A U.K. historian is on a quest to find and reclaim hundreds of miles of protected bike lanes built across his country in the early 20th century and then abandoned.
Carlton Reid, the author of Roads Were Not Built for Cars and next month's Bike Boom, says he's found 320 miles of abandoned protected bike lanes so far using archived documents and period road maps, then tracked them down on Google Street View.
That's more mileage of forgotten on-street separated bikeways in Britain than the 300 or so miles known to be in use today in the entire United States.
"The minister of transport said in 1939 that 500 miles were built," Reid said in an email. "I originally thought he was exaggerating - not so much now."
Reid is in the midst of an already-successful Kickstarter campaign raising money for a report about the forgotten bikeways.
Built for the working classes, then erased
The protected bike lanes were built between 1934 and 1940, after private cars had become common in richer households but before World War II's mobilization and aftermath led to a boom in auto-oriented neighborhoods for the middle classes.
"The cycleways were built for working class cyclists," Reid said. "Clearly, the Ministry of Transport had an ambitious program, but it didn't carry it on after the end of the war, as was the plan."

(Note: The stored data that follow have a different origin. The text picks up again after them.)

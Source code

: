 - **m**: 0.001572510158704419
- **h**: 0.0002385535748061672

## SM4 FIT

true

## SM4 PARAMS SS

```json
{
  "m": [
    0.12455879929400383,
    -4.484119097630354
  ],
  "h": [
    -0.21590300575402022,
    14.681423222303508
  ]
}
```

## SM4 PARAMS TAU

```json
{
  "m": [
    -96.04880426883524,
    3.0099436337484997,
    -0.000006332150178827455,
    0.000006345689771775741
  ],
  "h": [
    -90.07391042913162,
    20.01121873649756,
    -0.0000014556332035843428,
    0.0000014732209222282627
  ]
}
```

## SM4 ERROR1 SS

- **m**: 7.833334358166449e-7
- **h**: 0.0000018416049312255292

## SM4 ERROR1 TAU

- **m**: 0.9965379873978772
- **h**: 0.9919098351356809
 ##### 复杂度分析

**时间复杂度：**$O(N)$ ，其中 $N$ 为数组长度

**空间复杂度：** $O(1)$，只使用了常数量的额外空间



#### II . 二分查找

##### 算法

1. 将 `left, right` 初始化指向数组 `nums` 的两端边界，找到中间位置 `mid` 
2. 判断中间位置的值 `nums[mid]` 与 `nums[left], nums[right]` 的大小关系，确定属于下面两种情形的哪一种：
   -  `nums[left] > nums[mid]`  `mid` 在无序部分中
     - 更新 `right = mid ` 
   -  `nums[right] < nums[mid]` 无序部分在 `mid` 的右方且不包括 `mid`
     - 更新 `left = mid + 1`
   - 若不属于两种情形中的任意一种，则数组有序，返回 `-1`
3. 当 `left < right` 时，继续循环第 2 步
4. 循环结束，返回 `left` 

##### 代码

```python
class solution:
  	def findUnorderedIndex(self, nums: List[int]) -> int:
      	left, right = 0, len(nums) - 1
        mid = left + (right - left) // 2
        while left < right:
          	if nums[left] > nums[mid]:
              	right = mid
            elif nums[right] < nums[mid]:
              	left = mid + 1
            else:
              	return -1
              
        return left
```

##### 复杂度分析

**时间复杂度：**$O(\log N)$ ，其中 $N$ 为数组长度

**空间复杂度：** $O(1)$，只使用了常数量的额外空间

The pre-war coalition government even brought in consultants from the Netherlands, then as now the world's experts on building low-stress biking networks.
Britain's lost protected bike lane networks from the Great Depression recall the short-lived protected bike lane boom in many U.S. cities around the turn of the 20th century. That period, also long forgotten, was rediscovered in 2013 by a historian in Wisconsin.
But as in the United States, Britain's protected bike lanes eventually fell out of official recognition -- though some are still ridden today by people looking for comfortable places to pedal.
Reid hopes that his research project will put the stamp of legitimacy on these forgotten routes, leading governments to reclaim them from adjacent property owners, many of whom have appropriated the bikeways for free storage of their own vehicles.
"It will be a struggle to get motorists in to stop parking their cars in the cycleways," Reid said. "But perhaps history can show local authorities who these spaces were originally designed for."